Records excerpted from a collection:

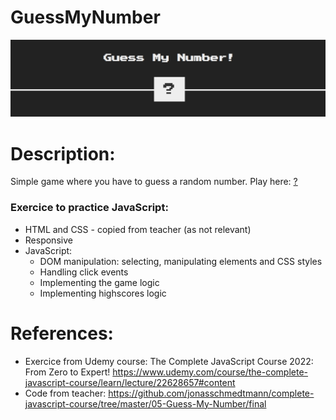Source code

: # GuessMyNumber

![Alt Text](https://github.com/AnnaZaragoza/GuessMyNumber/blob/a48ecd8e4039a6a61e3f7e503fbcaf72eeebe22c/imageGit.png)

# Description:
Simple game where you have to guess a random number. Play here: [?](https://annazaragoza.net/guess/index.html)

### Exercice to practice JavaScript:
* HTML and CSS - copied from teacher (as not relevant)
* Responsive
* JavaScript:
  - DOM manipulation: selecting, manipulating elements and CSS styles
  - Handling click events
  - Implementing the game logic 
  - Implementing highscores logic

# References:
* Exercice from Udemy course: The Complete JavaScript Course 2022: From Zero to Expert!
https://www.udemy.com/course/the-complete-javascript-course/learn/lecture/22628657#content
* Code from teacher: 
https://github.com/jonasschmedtmann/complete-javascript-course/tree/master/05-Guess-My-Number/final

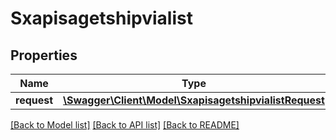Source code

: # Sxapisagetshipvialist

## Properties
Name | Type | Description | Notes
------------ | ------------- | ------------- | -------------
**request** | [**\Swagger\Client\Model\SxapisagetshipvialistRequest**](SxapisagetshipvialistRequest.md) |  | [optional] 

[[Back to Model list]](../README.md#documentation-for-models) [[Back to API list]](../README.md#documentation-for-api-endpoints) [[Back to README]](../README.md)


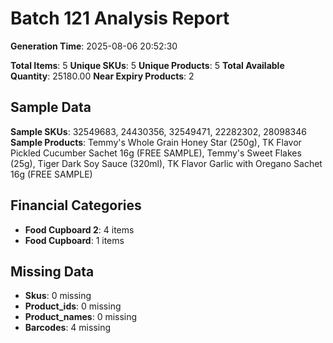 # Batch 121 Analysis Report

**Generation Time**: 2025-08-06 20:52:30

**Total Items**: 5
**Unique SKUs**: 5
**Unique Products**: 5
**Total Available Quantity**: 25180.00
**Near Expiry Products**: 2

## Sample Data
**Sample SKUs**: 32549683, 24430356, 32549471, 22282302, 28098346
**Sample Products**: Temmy's Whole Grain Honey Star (250g), TK Flavor Pickled Cucumber Sachet 16g (FREE SAMPLE), Temmy's Sweet Flakes (25g), Tiger Dark Soy Sauce (320ml), TK Flavor Garlic with Oregano Sachet 16g (FREE SAMPLE)

## Financial Categories
- **Food Cupboard 2**: 4 items
- **Food Cupboard**: 1 items

## Missing Data
- **Skus**: 0 missing
- **Product_ids**: 0 missing
- **Product_names**: 0 missing
- **Barcodes**: 4 missing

▶ Activity: Exactly the lines from the one containing "Available Quantity**: 25180.00" through the end of the records above should be returned, with both ends kept.

▶ Exercise solution:
**Total Available Quantity**: 25180.00
**Near Expiry Products**: 2

## Sample Data
**Sample SKUs**: 32549683, 24430356, 32549471, 22282302, 28098346
**Sample Products**: Temmy's Whole Grain Honey Star (250g), TK Flavor Pickled Cucumber Sachet 16g (FREE SAMPLE), Temmy's Sweet Flakes (25g), Tiger Dark Soy Sauce (320ml), TK Flavor Garlic with Oregano Sachet 16g (FREE SAMPLE)

## Financial Categories
- **Food Cupboard 2**: 4 items
- **Food Cupboard**: 1 items

## Missing Data
- **Skus**: 0 missing
- **Product_ids**: 0 missing
- **Product_names**: 0 missing
- **Barcodes**: 4 missing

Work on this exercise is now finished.